DISTANTI MA UNITI: Marco Travaglio, il mio Sporting

DISTANTI MA UNITI: Marco Travaglio, il mio Sporting

Il Direttore de Il Fatto Quotidiano rinnova i saluti ai Soci e desidera ricordare lo Sporting con lo stesso articolo che scrisse in occasione del Cinquantenario.

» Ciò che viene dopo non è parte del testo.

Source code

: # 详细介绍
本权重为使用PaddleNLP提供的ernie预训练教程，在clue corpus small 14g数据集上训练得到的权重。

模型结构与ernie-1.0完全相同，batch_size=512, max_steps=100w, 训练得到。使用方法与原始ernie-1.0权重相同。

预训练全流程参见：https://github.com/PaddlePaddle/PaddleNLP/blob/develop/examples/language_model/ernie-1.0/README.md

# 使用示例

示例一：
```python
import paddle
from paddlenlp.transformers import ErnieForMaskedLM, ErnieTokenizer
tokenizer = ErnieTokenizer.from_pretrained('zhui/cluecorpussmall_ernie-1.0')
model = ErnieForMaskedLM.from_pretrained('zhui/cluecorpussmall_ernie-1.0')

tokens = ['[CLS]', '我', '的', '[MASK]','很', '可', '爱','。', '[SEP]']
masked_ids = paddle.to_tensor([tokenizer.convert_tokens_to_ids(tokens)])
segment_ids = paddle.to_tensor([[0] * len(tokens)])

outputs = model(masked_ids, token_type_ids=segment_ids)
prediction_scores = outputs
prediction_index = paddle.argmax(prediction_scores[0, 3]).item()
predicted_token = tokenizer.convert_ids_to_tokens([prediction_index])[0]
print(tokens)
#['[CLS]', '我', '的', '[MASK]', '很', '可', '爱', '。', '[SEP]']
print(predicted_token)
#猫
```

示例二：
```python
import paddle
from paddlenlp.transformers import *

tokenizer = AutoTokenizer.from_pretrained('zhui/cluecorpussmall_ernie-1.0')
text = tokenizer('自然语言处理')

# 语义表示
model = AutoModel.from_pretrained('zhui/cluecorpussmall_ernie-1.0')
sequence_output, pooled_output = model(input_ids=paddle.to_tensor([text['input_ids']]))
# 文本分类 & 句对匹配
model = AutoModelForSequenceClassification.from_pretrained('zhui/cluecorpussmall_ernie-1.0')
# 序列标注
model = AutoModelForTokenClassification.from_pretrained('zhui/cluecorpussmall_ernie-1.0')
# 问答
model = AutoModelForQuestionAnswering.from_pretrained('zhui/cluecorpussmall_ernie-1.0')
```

Sono pochi, credo, i luoghi di Torino più “torinesi” dello Sporting. L’eleganza ovattata, l’understatement dissimulato, la bellezza pudica di questa oasi e la gioiosa riservatezza dei suoi frequentatori non si ritrovano in nessun altro circolo d’Italia. Mi è capitato di frequentarne saltuariamente qualcun altro, e ne sono subito fuggito per l’insopportabile ostentazione di lusso che emanava dall’ambiente e per la puzza sotto il naso che caratterizzava i soci. Allo Sporting è diverso. Ci si va con piacere a respirare aria buona, a rilassarsi, a ritemprarsi, a fare due chiacchiere e un po’ di sport, sapendo di non fare brutti incontri e di non rovinarsi il fegato. Basta un’ora da quelle parti, a due passi dal mitico Comunale (non riesco proprio a chiamarlo “Olimpico”), per cambiare tono alla giornata. Lo so perchè negli anni scorsi ero, se non proprio un habituè, un frequentatore assiduo: almeno due volte la settimana per il tennis o il calcetto con i colleghi di “Repubblica”: partitella, pranzo, sigaretta nel parco e, quando capitava, una sbirciatina agli eroi della mia infanzia, tipo Francesco Morini e Josè Altafini, immortali sul campo di calcio come ai tempi della grande Juve di Boniperti e Trapattoni. Lo dico con un certo rimpianto, perchè ultimamente la mia vita peripatetica ha forzatamente ridotto quasi a zero le mie presenze a Torino, e dunque allo Sporting. Ma ogni anno, dovendo decidere se abbandonare o mantenere la tessera, finisco sempre per scegliere la seconda opzione, e pago la quota. Mi piace essere socio dello Sporting anche se non riesco a passarci quasi mai. Nella speranza di tornare presto.